The federal government will allow fruit farmers in New Jersey and six other states to use a special insecticide to stem potential crop losses caused by the brown marmorated stink bug.

The U.S. Environmental Protection Agency, or EPA, has issued an emergency authorization for the use of dinotefuran – which is used to help control the insects in their native Asia – through Oct. 15.

EPA officials said products containing dinotefuran aren’t registered with the federal government for used in orchards. New Jersey, Delaware, Maryland, North Carolina, Pennsylvania, Virginia and West Virginia sought approval to use the pesticide to fight what EPA officials called “an expected explosion in stink bug numbers this year.”

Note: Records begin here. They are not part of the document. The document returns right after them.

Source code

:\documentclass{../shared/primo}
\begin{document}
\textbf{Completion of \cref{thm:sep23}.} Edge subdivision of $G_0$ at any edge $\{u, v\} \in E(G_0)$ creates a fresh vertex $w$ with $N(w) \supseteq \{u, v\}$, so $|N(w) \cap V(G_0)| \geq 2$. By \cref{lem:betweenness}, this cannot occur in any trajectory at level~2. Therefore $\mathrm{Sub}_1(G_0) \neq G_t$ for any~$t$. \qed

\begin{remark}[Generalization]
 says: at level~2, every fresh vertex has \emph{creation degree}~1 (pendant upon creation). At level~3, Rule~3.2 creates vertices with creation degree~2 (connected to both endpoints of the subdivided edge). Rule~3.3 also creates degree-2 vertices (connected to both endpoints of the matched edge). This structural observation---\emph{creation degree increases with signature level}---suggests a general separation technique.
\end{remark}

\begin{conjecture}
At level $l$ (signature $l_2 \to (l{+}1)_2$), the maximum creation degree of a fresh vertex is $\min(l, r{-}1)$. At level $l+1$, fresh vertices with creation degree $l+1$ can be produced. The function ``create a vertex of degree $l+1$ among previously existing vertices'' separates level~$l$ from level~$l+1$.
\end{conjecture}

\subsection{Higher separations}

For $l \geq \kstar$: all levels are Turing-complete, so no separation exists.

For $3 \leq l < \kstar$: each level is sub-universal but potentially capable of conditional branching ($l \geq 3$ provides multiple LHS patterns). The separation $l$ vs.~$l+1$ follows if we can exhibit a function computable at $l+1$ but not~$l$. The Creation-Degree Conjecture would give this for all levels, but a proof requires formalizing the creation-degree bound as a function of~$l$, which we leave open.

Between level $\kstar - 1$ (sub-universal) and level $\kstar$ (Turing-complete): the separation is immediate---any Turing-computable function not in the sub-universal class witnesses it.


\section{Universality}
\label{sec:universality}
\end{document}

State Department of Agriculture spokesman Jeff Beach said the ability of farmers to use dinotefuran is crucial to preventing significant losses to New Jersey’s fruit crops he said.

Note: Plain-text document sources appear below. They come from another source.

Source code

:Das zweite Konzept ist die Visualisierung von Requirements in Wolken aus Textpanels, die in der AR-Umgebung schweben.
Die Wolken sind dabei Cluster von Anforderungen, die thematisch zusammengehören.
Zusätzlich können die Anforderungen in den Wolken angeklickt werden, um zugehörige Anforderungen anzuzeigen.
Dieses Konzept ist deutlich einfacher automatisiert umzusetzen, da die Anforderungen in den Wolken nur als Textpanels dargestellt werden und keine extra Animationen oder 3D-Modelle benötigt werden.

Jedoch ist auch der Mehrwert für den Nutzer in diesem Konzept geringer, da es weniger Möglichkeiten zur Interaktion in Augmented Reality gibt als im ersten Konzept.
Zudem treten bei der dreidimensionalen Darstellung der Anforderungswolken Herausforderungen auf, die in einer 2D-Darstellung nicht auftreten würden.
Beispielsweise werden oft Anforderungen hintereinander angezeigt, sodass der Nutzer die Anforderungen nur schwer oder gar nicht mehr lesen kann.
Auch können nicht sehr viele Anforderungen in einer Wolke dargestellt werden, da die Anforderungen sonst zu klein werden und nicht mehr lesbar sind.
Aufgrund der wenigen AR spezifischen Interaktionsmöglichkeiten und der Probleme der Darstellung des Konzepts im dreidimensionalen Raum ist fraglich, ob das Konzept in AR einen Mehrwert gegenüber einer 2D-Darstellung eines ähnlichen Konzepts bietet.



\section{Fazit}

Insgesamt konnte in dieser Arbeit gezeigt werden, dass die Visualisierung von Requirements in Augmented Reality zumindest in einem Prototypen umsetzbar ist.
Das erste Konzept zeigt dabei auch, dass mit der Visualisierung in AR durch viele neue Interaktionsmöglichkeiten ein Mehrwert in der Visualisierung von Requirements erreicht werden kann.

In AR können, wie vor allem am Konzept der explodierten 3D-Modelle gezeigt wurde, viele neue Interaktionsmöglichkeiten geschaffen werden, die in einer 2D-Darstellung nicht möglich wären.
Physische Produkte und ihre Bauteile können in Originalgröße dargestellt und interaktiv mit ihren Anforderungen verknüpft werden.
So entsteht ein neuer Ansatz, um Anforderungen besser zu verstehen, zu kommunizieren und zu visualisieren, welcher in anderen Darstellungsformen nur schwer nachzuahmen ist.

“They’re ready to hit season,” Beach said of those fruit crops.

State and federal figures show New Jersey’s peach crop alone was worth an estimated $32.1 million last year. Researchers with Rutgers University estimate the stink bugs could cause about $16 million worth of damage to that crop this year.

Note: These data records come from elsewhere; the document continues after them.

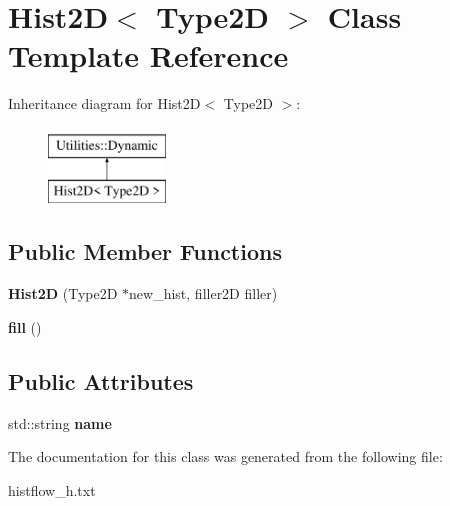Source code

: \hypertarget{classHist2D}{}\section{Hist2D$<$ Type2D $>$ Class Template Reference}
\label{classHist2D}
Inheritance diagram for Hist2D$<$ Type2D $>$\+:\begin{figure}[H]
\begin{center}
\leavevmode
\includegraphics[height=2.000000cm]{classHist2D}
\end{center}
\end{figure}
\subsection*{Public Member Functions}
\begin{DoxyCompactItemize}
\item 
{\bfseries Hist2D} (Type2D $\ast$new\+\_\+hist, filler2D filler)\hypertarget{classHist2D_ac6f6dd5407b013b675d00ad9689257ef}{}\label{classHist2D_ac6f6dd5407b013b675d00ad9689257ef}

\item 
{\bfseries fill} ()\hypertarget{classHist2D_a52b6422b779adf4cdf9aab4119e2248a}{}\label{classHist2D_a52b6422b779adf4cdf9aab4119e2248a}

\end{DoxyCompactItemize}
\subsection*{Public Attributes}
\begin{DoxyCompactItemize}
\item 
std\+::string {\bfseries name}\hypertarget{classHist2D_a4bab52e7321431214528519b389bf5d2}{}\label{classHist2D_a4bab52e7321431214528519b389bf5d2}

\end{DoxyCompactItemize}


The documentation for this class was generated from the following file\+:\begin{DoxyCompactItemize}
\item 
histflow\+\_\+h.\+txt\end{DoxyCompactItemize}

The stink bugs arrived in the United States from Asia – they’re native to China, Japan and the Korean peninsula – via an airport in Allentown, Pa., in 1996. They’ve since moved on to other states, causing increasing crop damage in Pennsylvania, West Virginia, Maryland and Virginia.

Stink bugs eat by sucking liquid from fruits and vegetable. They leave behind saliva that breaks down the interior of fruits and vegetables. That leaves a product that customers won’t buy.

In New Jersey, noticeable agricultural damage, particularly in peaches and peppers, related to the stink bug only started occurring about three years ago as a late-season problem. Agriculture officials now estimate that the stink bugs could cause more than $40 million worth of damage to New Jersey’s apple, peach, tomato and green pepper crops that were worth about $117 million in 2010.

Some of the largest concentrations of stink bugs in New Jersey are in Cumberland, Gloucester and Salem counties. One problem is that stink bugs are resistant to pesticides used as part of integrated pest management systems that took years to develop to protect New Jersey farms from the threat of domestic insects and weeds.

According to the EPA, dinotefuron controls a variety of pests, including aphids, leafhoppers, white grubs, beetles and cockroaches. The pesticide can be used in residential and commercial properties.

Agricultural officials said EPA issues its emergency authorization under a provision of the Federal Insecticide, Fungicide and Rodenticide Act.